### What is required:
Only these lines of the data below are wanted: the one with "2. Включено 3000", the one with "как 1 минута.", and any lines between them, each repeated exactly.

START Source records

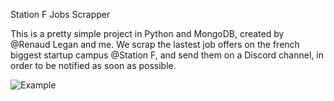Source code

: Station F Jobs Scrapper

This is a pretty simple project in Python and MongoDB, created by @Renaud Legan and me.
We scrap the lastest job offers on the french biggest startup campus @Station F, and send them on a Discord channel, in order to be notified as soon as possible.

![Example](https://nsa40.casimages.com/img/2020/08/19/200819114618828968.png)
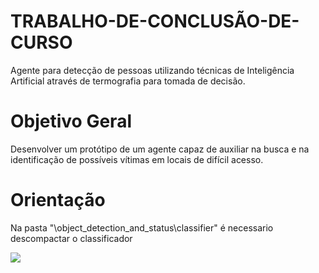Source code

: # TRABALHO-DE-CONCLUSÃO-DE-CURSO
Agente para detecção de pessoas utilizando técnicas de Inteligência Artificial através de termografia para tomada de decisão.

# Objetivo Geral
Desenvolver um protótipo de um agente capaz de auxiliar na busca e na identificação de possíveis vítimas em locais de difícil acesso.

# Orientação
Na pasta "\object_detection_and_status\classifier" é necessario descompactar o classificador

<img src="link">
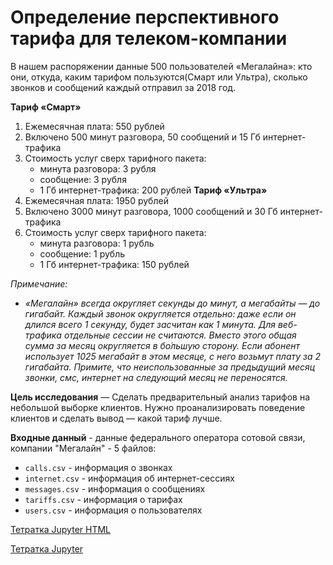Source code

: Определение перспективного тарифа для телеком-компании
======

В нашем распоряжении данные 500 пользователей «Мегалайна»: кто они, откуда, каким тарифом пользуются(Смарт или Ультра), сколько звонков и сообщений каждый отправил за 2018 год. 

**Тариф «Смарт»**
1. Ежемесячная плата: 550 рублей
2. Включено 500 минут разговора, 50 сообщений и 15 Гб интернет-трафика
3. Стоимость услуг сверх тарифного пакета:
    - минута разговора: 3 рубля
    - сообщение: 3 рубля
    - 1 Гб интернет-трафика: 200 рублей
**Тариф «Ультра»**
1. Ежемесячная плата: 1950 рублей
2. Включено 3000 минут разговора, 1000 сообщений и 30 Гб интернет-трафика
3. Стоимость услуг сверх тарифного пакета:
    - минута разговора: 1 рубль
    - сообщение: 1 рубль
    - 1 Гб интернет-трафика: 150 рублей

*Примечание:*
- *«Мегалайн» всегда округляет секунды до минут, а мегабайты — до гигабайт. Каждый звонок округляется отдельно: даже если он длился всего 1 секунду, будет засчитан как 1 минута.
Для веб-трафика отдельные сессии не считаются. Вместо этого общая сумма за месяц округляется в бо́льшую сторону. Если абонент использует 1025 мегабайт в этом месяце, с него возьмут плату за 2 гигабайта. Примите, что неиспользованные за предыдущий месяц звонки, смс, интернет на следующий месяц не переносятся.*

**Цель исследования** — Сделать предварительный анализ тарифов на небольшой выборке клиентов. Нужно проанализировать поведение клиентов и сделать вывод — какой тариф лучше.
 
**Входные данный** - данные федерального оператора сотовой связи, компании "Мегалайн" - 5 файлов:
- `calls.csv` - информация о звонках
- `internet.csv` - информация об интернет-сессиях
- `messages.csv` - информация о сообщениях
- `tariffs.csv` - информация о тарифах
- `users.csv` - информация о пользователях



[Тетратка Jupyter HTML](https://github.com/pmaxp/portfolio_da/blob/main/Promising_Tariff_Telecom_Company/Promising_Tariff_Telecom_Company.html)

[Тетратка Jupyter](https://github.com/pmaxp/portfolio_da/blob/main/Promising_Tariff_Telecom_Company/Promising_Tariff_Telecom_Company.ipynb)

END Source records

### Answer:
2. Включено 3000 минут разговора, 1000 сообщений и 30 Гб интернет-трафика
3. Стоимость услуг сверх тарифного пакета:
    - минута разговора: 1 рубль
    - сообщение: 1 рубль
    - 1 Гб интернет-трафика: 150 рублей

*Примечание:*
- *«Мегалайн» всегда округляет секунды до минут, а мегабайты — до гигабайт. Каждый звонок округляется отдельно: даже если он длился всего 1 секунду, будет засчитан как 1 минута.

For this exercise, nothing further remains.